Continuum electrostatics, in which thesolvent is represented as a featureless dielectric medium, is an increasingly popular approach to describe solvation of polar molecules. The approximation goes back to Born (1920), Kirkwood (1934), and Onsager (1936). Continuum electrostatic approximations are based upon the Poisson Boltzmann equation for macroscopic media. The approach is of particular interest for incorporating solvent effects implicitly in atomic models of biomolecules. Numerical solutions of the PB equation based on finite-difference can be obtained routinely in the case of molecules of arbitrary irregular shapes.
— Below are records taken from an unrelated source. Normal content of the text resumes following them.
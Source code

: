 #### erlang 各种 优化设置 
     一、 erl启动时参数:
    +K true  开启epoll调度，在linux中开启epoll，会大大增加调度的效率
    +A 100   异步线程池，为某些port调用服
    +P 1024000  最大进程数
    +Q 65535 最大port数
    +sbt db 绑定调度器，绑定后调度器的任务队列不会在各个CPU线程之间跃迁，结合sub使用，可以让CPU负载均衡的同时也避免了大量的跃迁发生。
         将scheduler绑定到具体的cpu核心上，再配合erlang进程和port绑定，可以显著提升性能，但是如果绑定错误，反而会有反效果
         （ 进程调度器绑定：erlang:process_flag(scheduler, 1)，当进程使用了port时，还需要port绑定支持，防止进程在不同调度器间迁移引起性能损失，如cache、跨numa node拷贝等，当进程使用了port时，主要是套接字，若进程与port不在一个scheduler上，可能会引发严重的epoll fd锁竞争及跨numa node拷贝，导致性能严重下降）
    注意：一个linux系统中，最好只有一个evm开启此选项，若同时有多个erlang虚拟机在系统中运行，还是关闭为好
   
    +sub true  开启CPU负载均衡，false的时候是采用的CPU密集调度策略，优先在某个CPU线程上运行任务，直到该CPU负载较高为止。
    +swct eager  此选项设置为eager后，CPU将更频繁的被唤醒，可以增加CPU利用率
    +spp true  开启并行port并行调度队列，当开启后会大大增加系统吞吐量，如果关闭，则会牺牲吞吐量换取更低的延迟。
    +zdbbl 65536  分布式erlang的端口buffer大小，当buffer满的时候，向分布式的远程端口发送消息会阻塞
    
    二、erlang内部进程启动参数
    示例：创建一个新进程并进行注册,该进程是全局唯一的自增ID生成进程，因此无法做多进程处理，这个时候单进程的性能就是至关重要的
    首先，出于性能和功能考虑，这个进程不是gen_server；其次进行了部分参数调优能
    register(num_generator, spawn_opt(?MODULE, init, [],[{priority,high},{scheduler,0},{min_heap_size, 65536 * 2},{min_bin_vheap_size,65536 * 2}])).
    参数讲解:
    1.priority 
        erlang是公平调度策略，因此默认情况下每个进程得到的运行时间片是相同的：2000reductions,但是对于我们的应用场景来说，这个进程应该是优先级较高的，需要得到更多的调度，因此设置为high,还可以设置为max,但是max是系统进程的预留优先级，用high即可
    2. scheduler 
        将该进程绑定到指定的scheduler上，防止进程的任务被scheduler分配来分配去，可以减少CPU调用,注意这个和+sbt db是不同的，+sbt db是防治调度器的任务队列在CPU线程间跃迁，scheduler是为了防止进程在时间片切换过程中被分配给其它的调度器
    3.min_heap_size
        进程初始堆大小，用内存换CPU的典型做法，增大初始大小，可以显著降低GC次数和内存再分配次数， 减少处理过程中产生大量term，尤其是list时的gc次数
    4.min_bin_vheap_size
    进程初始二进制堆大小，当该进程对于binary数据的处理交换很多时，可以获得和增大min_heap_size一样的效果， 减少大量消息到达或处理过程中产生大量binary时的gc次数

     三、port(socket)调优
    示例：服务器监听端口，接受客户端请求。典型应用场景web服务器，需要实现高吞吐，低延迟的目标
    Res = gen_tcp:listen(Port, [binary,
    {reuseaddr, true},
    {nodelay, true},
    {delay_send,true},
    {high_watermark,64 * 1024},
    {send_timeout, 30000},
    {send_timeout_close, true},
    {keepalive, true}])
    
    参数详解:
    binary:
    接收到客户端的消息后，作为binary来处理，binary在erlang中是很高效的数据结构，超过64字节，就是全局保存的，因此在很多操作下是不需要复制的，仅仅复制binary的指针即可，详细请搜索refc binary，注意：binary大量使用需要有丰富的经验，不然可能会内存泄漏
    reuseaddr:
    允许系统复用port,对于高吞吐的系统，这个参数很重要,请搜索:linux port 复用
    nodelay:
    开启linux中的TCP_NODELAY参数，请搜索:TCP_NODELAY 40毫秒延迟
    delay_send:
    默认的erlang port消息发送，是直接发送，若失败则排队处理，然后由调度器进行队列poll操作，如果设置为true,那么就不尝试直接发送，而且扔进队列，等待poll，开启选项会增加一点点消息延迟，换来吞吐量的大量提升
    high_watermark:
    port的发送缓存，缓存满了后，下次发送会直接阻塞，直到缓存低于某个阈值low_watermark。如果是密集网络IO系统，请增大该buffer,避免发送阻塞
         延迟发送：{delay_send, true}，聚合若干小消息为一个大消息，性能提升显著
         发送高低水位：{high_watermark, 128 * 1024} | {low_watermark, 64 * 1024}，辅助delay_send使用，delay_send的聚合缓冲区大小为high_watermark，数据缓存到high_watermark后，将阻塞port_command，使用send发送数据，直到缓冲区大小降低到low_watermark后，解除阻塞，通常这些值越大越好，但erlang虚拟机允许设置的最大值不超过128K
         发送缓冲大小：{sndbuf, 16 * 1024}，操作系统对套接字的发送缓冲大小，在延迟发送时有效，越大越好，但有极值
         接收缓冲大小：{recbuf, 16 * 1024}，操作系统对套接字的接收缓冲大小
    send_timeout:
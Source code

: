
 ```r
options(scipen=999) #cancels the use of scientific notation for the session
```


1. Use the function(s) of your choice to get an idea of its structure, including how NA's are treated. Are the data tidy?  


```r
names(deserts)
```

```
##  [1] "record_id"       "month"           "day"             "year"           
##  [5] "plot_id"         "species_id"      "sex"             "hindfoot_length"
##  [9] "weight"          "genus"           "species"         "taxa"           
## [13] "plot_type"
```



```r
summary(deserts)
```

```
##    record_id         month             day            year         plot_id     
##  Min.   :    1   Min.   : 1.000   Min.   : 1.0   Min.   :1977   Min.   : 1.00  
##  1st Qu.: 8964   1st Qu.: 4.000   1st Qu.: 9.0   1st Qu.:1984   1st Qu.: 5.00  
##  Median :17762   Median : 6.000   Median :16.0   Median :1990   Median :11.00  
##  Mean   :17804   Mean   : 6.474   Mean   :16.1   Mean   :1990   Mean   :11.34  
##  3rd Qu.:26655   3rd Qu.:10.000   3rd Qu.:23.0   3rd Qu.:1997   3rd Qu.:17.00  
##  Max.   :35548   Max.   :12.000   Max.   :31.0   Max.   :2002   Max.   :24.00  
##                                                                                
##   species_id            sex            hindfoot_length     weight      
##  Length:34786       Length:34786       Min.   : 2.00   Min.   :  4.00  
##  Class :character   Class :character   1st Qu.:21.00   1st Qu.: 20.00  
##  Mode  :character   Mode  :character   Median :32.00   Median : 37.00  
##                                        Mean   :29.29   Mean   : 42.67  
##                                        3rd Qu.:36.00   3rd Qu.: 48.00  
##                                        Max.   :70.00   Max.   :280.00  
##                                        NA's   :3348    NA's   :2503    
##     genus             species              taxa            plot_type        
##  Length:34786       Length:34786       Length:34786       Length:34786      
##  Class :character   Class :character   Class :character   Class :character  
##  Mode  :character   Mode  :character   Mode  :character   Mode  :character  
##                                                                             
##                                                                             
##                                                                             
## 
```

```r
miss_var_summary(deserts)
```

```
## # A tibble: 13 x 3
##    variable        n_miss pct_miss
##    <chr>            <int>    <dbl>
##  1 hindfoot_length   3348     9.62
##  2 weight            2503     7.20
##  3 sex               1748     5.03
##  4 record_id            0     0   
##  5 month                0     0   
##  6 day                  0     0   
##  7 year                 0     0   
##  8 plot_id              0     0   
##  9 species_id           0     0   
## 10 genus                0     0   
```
One of the most important aspect of PB calculations is the atomic radii used to define the location of the solvent-protein dielectric boundary. We have determine a set of atomic Born radii for all 20 amino acids using MD/FES simulations with explicit water molecules (Nina et al, 1997).

In most practical applications, the PB equation is solved numerically for a fixed conformation of the biomolecular to obtain the electrostatic solvation free energy, shifts in pKa for specific residues, and protein-protein interactions in solution. The electrostatic solvation forces (i.e., the first derivatives of the solvation free energy with respect to the atomic coordinates of the solute), can also be calculated to implement energy minimization and dynamical algorithms. Lastly, the influence of the transmembrane potential can be incorporated into the theory easily using a modified form of the PB equation.